_Input data_
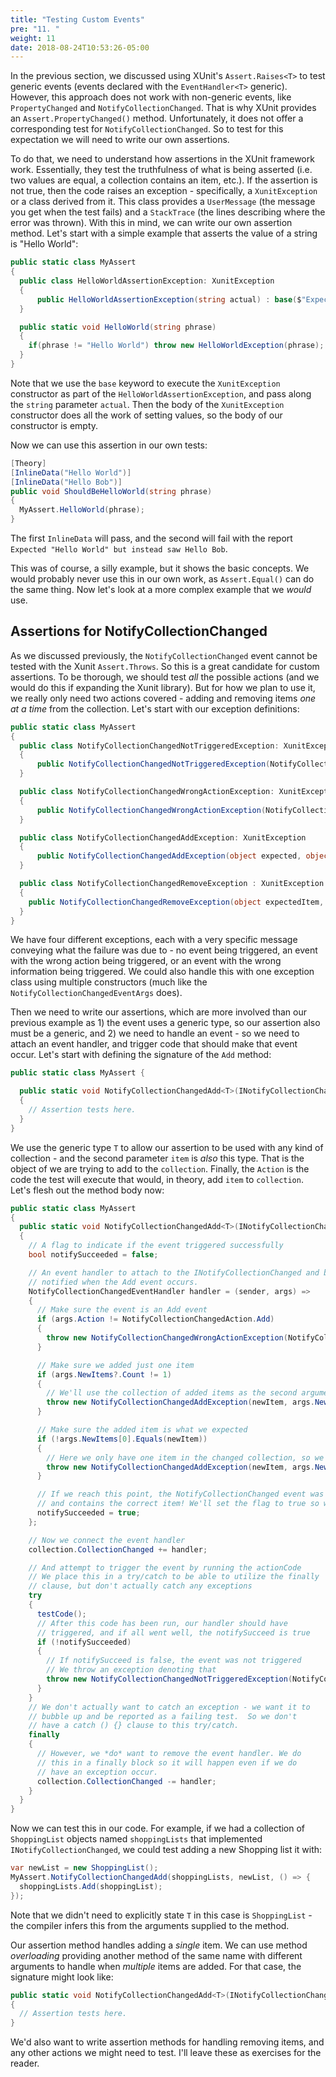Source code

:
 ```yaml
---
title: "Testing Custom Events"
pre: "11. "
weight: 11
date: 2018-08-24T10:53:26-05:00
---
```


In the previous section, we discussed using XUnit's `Assert.Raises<T>` to test generic events (events declared with the `EventHandler<T>` generic).  However, this approach does not work with non-generic events, like `PropertyChanged` and `NotifyCollectionChanged`.  That is why XUnit provides an `Assert.PropertyChanged()` method.  Unfortunately, it does not offer a corresponding test for `NotifyCollectionChanged`.  So to test for this expectation we will need to write our own assertions.

To do that, we need to understand how assertions in the XUnit framework work.  Essentially, they test the truthfulness of what is being asserted (i.e. two values are equal, a collection contains an item, etc.).  If the assertion is not true, then the code raises an exception - specifically, a `XunitException` or a class derived from it. This class provides a `UserMessage` (the message you get when the test fails) and a `StackTrace` (the lines describing where the error was thrown). With this in mind, we can write our own assertion method.  Let's start with a simple example that asserts the value of a string is "Hello World":

```csharp
public static class MyAssert
{
  public class HelloWorldAssertionException: XunitException 
  {
      public HelloWorldAssertionException(string actual) : base($"Expected \"Hello World\" but instead saw \"{actual}\"") {}
  }

  public static void HelloWorld(string phrase)
  {
    if(phrase != "Hello World") throw new HelloWorldException(phrase);
  }
}
```

Note that we use the `base` keyword to execute the `XunitException` constructor as part of the `HelloWorldAssertionException`, and pass along the `string` parameter `actual`.  Then the body of the `XunitException` constructor does all the work of setting values, so the body of our constructor is empty.

Now we can use this assertion in our own tests:

```csharp
[Theory]
[InlineData("Hello World")]
[InlineData("Hello Bob")]
public void ShouldBeHelloWorld(string phrase)
{
  MyAssert.HelloWorld(phrase);
}
```

The first `InlineData` will pass, and the second will fail with the report `Expected "Hello World" but instead saw Hello Bob`.

This was of course, a silly example, but it shows the basic concepts.  We would probably never use this in our own work, as `Assert.Equal()` can do the same thing.  Now let's look at a more complex example that we _would_ use.

## Assertions for NotifyCollectionChanged

As we discussed previously, the `NotifyCollectionChanged` event cannot be tested with the Xunit `Assert.Throws`.  So this is a great candidate for custom assertions.  To be thorough, we should test _all_ the possible actions (and we would do this if expanding the Xunit library).  But for how we plan to use it, we really only need two actions covered - adding and removing items _one at a time_ from the collection.  Let's start with our exception definitions:

```csharp
public static class MyAssert
{
  public class NotifyCollectionChangedNotTriggeredException: XunitException 
  {
      public NotifyCollectionChangedNotTriggeredException(NotifyCollectionChangedAction expectedAction) : base($"Expected a NotifyCollectionChanged event with an action of {expectedAction} to be invoked, but saw none.") {}
  }

  public class NotifyCollectionChangedWrongActionException: XunitException 
  {
      public NotifyCollectionChangedWrongActionException(NotifyCollectionChangedAction expectedAction, NotifyCollectionChangedAction actualAction) : base($"Expected a NotifyCollectionChanged event with an action of {expectedAction} to be invoked, but saw {actualAction}") {}
  }

  public class NotifyCollectionChangedAddException: XunitException 
  {
      public NotifyCollectionChangedAddException(object expected, object actual) : base($"Expected a NotifyCollectionChanged event with an action of Add and object {expected} but instead saw {actual}") {}
  }

  public class NotifyCollectionChangedRemoveException : XunitException
  {
    public NotifyCollectionChangedRemoveException(object expectedItem, int expectedIndex, object actualItem, int actualIndex) : base($"Expected a NotifyCollectionChanged event with an action of Remove and object {expectedItem} at index {expectedIndex} but instead saw {actualItem} at index  {actualIndex}") {}
  }
}
```

We have four different exceptions, each with a very specific message conveying what the failure was due to - no event being triggered, an event with the wrong action being triggered, or an event with the wrong information being triggered.  We could also handle this with one exception class using multiple constructors (much like the `NotifyCollectionChangedEventArgs` does).

Then we need to write our assertions, which are more involved than our previous example as 1) the event uses a generic type, so our assertion also must be a generic, and 2) we need to handle an event - so we need to attach an event handler, and trigger code that should make that event occur.  Let's start with defining the signature of the `Add` method:

```csharp
public static class MyAssert {

  public static void NotifyCollectionChangedAdd<T>(INotifyCollectionChanged collection, T item, Action testCode) 
  {
    // Assertion tests here.
  }
}
```

We use the generic type `T` to allow our assertion to be used with any kind of collection - and the second parameter `item` is _also_ this type.  That is the object of we are trying to add to the `collection`.  Finally, the `Action` is the code the test will execute that would, in theory, add `item` to `collection`.  Let's flesh out the method body now:

```csharp
public static class MyAssert
{
  public static void NotifyCollectionChangedAdd<T>(INotifyCollectionChanged collection, T newItem, Action testCode)
  {
    // A flag to indicate if the event triggered successfully
    bool notifySucceeded = false;

    // An event handler to attach to the INotifyCollectionChanged and be 
    // notified when the Add event occurs.
    NotifyCollectionChangedEventHandler handler = (sender, args) =>
    {
      // Make sure the event is an Add event
      if (args.Action != NotifyCollectionChangedAction.Add)
      {
        throw new NotifyCollectionChangedWrongActionException(NotifyCollectionChangedAction.Add, args.Action);
      }

      // Make sure we added just one item
      if (args.NewItems?.Count != 1)
      {
        // We'll use the collection of added items as the second argument
        throw new NotifyCollectionChangedAddException(newItem, args.NewItems);
      }

      // Make sure the added item is what we expected
      if (!args.NewItems[0].Equals(newItem))
      {
        // Here we only have one item in the changed collection, so we'll report it directly
        throw new NotifyCollectionChangedAddException(newItem, args.NewItems[0]);
      } 

      // If we reach this point, the NotifyCollectionChanged event was triggered successfully
      // and contains the correct item! We'll set the flag to true so we know.
      notifySucceeded = true;
    };

    // Now we connect the event handler 
    collection.CollectionChanged += handler;

    // And attempt to trigger the event by running the actionCode
    // We place this in a try/catch to be able to utilize the finally 
    // clause, but don't actually catch any exceptions
    try
    {
      testCode();
      // After this code has been run, our handler should have 
      // triggered, and if all went well, the notifySucceed is true
      if (!notifySucceeded)
      {
        // If notifySucceed is false, the event was not triggered
        // We throw an exception denoting that
        throw new NotifyCollectionChangedNotTriggeredException(NotifyCollectionChangedAction.Add);
      }
    }
    // We don't actually want to catch an exception - we want it to 
    // bubble up and be reported as a failing test.  So we don't 
    // have a catch () {} clause to this try/catch.
    finally
    {
      // However, we *do* want to remove the event handler. We do 
      // this in a finally block so it will happen even if we do 
      // have an exception occur. 
      collection.CollectionChanged -= handler;
    }
  }
}
```

Now we can test this in our code.  For example, if we had a collection of `ShoppingList` objects named `shoppingLists` that implemented `INotifyCollectionChanged`, we could test adding a new Shopping list it with:

```csharp
var newList = new ShoppingList();
MyAssert.NotifyCollectionChangedAdd(shoppingLists, newList, () => {
  shoppingLists.Add(shoppingList);
});
```

Note that we didn't need to explicitly state `T` in this case is `ShoppingList` - the compiler infers this from the arguments supplied to the method.

Our assertion method handles adding a _single_ item. We can use method _overloading_ providing another method of the same name with different arguments to handle when _multiple_ items are added. For that case, the signature might look like:

```csharp
public static void NotifyCollectionChangedAdd<T>(INotifyCollectionChanged collection, ICollection<T> items, Action testCode) 
{
  // Assertion tests here.
}
```

We'd also want to write assertion methods for handling removing items, and any other actions we might need to test.  I'll leave these as exercises for the reader.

_Action item_
This task calls for an exact copy of the data above, without pictures.

_Solution for this problem_
Source code

:
 ```yaml
---
title: "Testing Custom Events"
pre: "11. "
weight: 11
date: 2018-08-24T10:53:26-05:00
---
```


In the previous section, we discussed using XUnit's `Assert.Raises<T>` to test generic events (events declared with the `EventHandler<T>` generic).  However, this approach does not work with non-generic events, like `PropertyChanged` and `NotifyCollectionChanged`.  That is why XUnit provides an `Assert.PropertyChanged()` method.  Unfortunately, it does not offer a corresponding test for `NotifyCollectionChanged`.  So to test for this expectation we will need to write our own assertions.

To do that, we need to understand how assertions in the XUnit framework work.  Essentially, they test the truthfulness of what is being asserted (i.e. two values are equal, a collection contains an item, etc.).  If the assertion is not true, then the code raises an exception - specifically, a `XunitException` or a class derived from it. This class provides a `UserMessage` (the message you get when the test fails) and a `StackTrace` (the lines describing where the error was thrown). With this in mind, we can write our own assertion method.  Let's start with a simple example that asserts the value of a string is "Hello World":

```csharp
public static class MyAssert
{
  public class HelloWorldAssertionException: XunitException 
  {
      public HelloWorldAssertionException(string actual) : base($"Expected \"Hello World\" but instead saw \"{actual}\"") {}
  }

  public static void HelloWorld(string phrase)
  {
    if(phrase != "Hello World") throw new HelloWorldException(phrase);
  }
}
```

Note that we use the `base` keyword to execute the `XunitException` constructor as part of the `HelloWorldAssertionException`, and pass along the `string` parameter `actual`.  Then the body of the `XunitException` constructor does all the work of setting values, so the body of our constructor is empty.

Now we can use this assertion in our own tests:

```csharp
[Theory]
[InlineData("Hello World")]
[InlineData("Hello Bob")]
public void ShouldBeHelloWorld(string phrase)
{
  MyAssert.HelloWorld(phrase);
}
```

The first `InlineData` will pass, and the second will fail with the report `Expected "Hello World" but instead saw Hello Bob`.

This was of course, a silly example, but it shows the basic concepts.  We would probably never use this in our own work, as `Assert.Equal()` can do the same thing.  Now let's look at a more complex example that we _would_ use.

## Assertions for NotifyCollectionChanged

As we discussed previously, the `NotifyCollectionChanged` event cannot be tested with the Xunit `Assert.Throws`.  So this is a great candidate for custom assertions.  To be thorough, we should test _all_ the possible actions (and we would do this if expanding the Xunit library).  But for how we plan to use it, we really only need two actions covered - adding and removing items _one at a time_ from the collection.  Let's start with our exception definitions:

```csharp
public static class MyAssert
{
  public class NotifyCollectionChangedNotTriggeredException: XunitException 
  {
      public NotifyCollectionChangedNotTriggeredException(NotifyCollectionChangedAction expectedAction) : base($"Expected a NotifyCollectionChanged event with an action of {expectedAction} to be invoked, but saw none.") {}
  }

  public class NotifyCollectionChangedWrongActionException: XunitException 
  {
      public NotifyCollectionChangedWrongActionException(NotifyCollectionChangedAction expectedAction, NotifyCollectionChangedAction actualAction) : base($"Expected a NotifyCollectionChanged event with an action of {expectedAction} to be invoked, but saw {actualAction}") {}
  }

  public class NotifyCollectionChangedAddException: XunitException 
  {
      public NotifyCollectionChangedAddException(object expected, object actual) : base($"Expected a NotifyCollectionChanged event with an action of Add and object {expected} but instead saw {actual}") {}
  }

  public class NotifyCollectionChangedRemoveException : XunitException
  {
    public NotifyCollectionChangedRemoveException(object expectedItem, int expectedIndex, object actualItem, int actualIndex) : base($"Expected a NotifyCollectionChanged event with an action of Remove and object {expectedItem} at index {expectedIndex} but instead saw {actualItem} at index  {actualIndex}") {}
  }
}
```

We have four different exceptions, each with a very specific message conveying what the failure was due to - no event being triggered, an event with the wrong action being triggered, or an event with the wrong information being triggered.  We could also handle this with one exception class using multiple constructors (much like the `NotifyCollectionChangedEventArgs` does).

Then we need to write our assertions, which are more involved than our previous example as 1) the event uses a generic type, so our assertion also must be a generic, and 2) we need to handle an event - so we need to attach an event handler, and trigger code that should make that event occur.  Let's start with defining the signature of the `Add` method:

```csharp
public static class MyAssert {

  public static void NotifyCollectionChangedAdd<T>(INotifyCollectionChanged collection, T item, Action testCode) 
  {
    // Assertion tests here.
  }
}
```

We use the generic type `T` to allow our assertion to be used with any kind of collection - and the second parameter `item` is _also_ this type.  That is the object of we are trying to add to the `collection`.  Finally, the `Action` is the code the test will execute that would, in theory, add `item` to `collection`.  Let's flesh out the method body now:

```csharp
public static class MyAssert
{
  public static void NotifyCollectionChangedAdd<T>(INotifyCollectionChanged collection, T newItem, Action testCode)
  {
    // A flag to indicate if the event triggered successfully
    bool notifySucceeded = false;

    // An event handler to attach to the INotifyCollectionChanged and be 
    // notified when the Add event occurs.
    NotifyCollectionChangedEventHandler handler = (sender, args) =>
    {
      // Make sure the event is an Add event
      if (args.Action != NotifyCollectionChangedAction.Add)
      {
        throw new NotifyCollectionChangedWrongActionException(NotifyCollectionChangedAction.Add, args.Action);
      }

      // Make sure we added just one item
      if (args.NewItems?.Count != 1)
      {
        // We'll use the collection of added items as the second argument
        throw new NotifyCollectionChangedAddException(newItem, args.NewItems);
      }

      // Make sure the added item is what we expected
      if (!args.NewItems[0].Equals(newItem))
      {
        // Here we only have one item in the changed collection, so we'll report it directly
        throw new NotifyCollectionChangedAddException(newItem, args.NewItems[0]);
      } 

      // If we reach this point, the NotifyCollectionChanged event was triggered successfully
      // and contains the correct item! We'll set the flag to true so we know.
      notifySucceeded = true;
    };

    // Now we connect the event handler 
    collection.CollectionChanged += handler;

    // And attempt to trigger the event by running the actionCode
    // We place this in a try/catch to be able to utilize the finally 
    // clause, but don't actually catch any exceptions
    try
    {
      testCode();
      // After this code has been run, our handler should have 
      // triggered, and if all went well, the notifySucceed is true
      if (!notifySucceeded)
      {
        // If notifySucceed is false, the event was not triggered
        // We throw an exception denoting that
        throw new NotifyCollectionChangedNotTriggeredException(NotifyCollectionChangedAction.Add);
      }
    }
    // We don't actually want to catch an exception - we want it to 
    // bubble up and be reported as a failing test.  So we don't 
    // have a catch () {} clause to this try/catch.
    finally
    {
      // However, we *do* want to remove the event handler. We do 
      // this in a finally block so it will happen even if we do 
      // have an exception occur. 
      collection.CollectionChanged -= handler;
    }
  }
}
```

Now we can test this in our code.  For example, if we had a collection of `ShoppingList` objects named `shoppingLists` that implemented `INotifyCollectionChanged`, we could test adding a new Shopping list it with:

```csharp
var newList = new ShoppingList();
MyAssert.NotifyCollectionChangedAdd(shoppingLists, newList, () => {
  shoppingLists.Add(shoppingList);
});
```

Note that we didn't need to explicitly state `T` in this case is `ShoppingList` - the compiler infers this from the arguments supplied to the method.

Our assertion method handles adding a _single_ item. We can use method _overloading_ providing another method of the same name with different arguments to handle when _multiple_ items are added. For that case, the signature might look like:

```csharp
public static void NotifyCollectionChangedAdd<T>(INotifyCollectionChanged collection, ICollection<T> items, Action testCode) 
{
  // Assertion tests here.
}
```

We'd also want to write assertion methods for handling removing items, and any other actions we might need to test.  I'll leave these as exercises for the reader.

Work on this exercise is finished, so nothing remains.